[Start of Attachment]

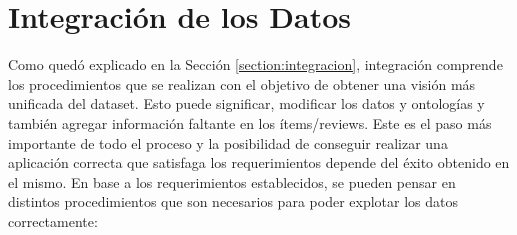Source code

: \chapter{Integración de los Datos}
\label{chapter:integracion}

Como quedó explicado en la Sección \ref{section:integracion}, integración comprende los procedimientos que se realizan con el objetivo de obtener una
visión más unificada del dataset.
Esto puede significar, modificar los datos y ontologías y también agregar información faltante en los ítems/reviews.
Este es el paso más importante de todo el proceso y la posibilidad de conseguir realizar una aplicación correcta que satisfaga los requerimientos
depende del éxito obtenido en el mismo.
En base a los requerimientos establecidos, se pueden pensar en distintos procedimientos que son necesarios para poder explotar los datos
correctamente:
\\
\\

[End of Attachment]
[Start of Attachment]

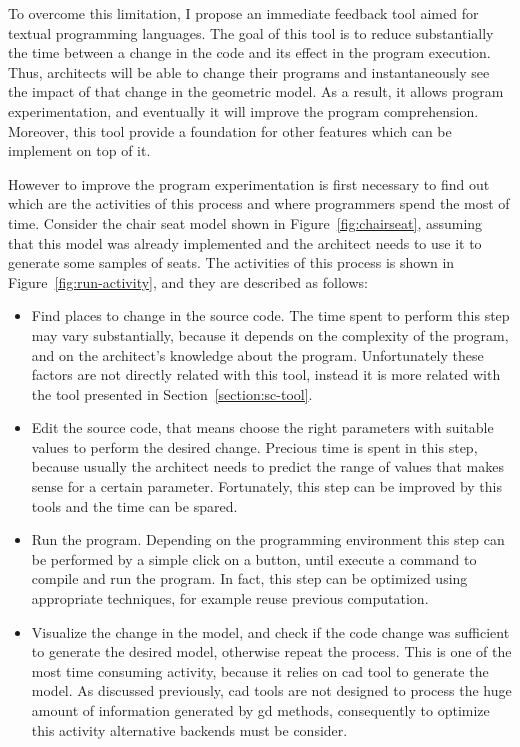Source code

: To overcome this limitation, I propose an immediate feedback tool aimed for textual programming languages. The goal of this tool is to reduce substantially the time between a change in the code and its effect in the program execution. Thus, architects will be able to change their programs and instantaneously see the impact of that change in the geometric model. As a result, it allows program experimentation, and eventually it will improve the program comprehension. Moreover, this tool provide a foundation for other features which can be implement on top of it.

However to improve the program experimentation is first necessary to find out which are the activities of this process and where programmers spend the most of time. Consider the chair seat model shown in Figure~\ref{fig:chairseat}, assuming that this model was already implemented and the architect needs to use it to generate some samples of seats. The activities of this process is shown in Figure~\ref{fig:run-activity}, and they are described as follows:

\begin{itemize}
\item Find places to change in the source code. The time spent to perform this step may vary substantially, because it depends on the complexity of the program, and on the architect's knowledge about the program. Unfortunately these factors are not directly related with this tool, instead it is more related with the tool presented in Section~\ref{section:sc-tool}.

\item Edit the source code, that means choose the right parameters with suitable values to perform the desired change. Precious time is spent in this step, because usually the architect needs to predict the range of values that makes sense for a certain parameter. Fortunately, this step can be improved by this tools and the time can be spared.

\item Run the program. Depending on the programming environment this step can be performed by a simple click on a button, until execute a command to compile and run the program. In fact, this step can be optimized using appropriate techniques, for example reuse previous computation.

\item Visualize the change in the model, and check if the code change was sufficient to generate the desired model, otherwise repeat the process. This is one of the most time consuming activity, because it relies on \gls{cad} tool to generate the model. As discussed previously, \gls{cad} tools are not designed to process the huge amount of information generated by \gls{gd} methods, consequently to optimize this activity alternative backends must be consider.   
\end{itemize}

[End of Attachment]

| PROBLEM STATEMENT |
Wherever the string "integracion" is found in the entries, copy the line it sits in.

| WRITTEN ANSWER |
\label{chapter:integracion}
Como quedó explicado en la Sección \ref{section:integracion}, integración comprende los procedimientos que se realizan con el objetivo de obtener una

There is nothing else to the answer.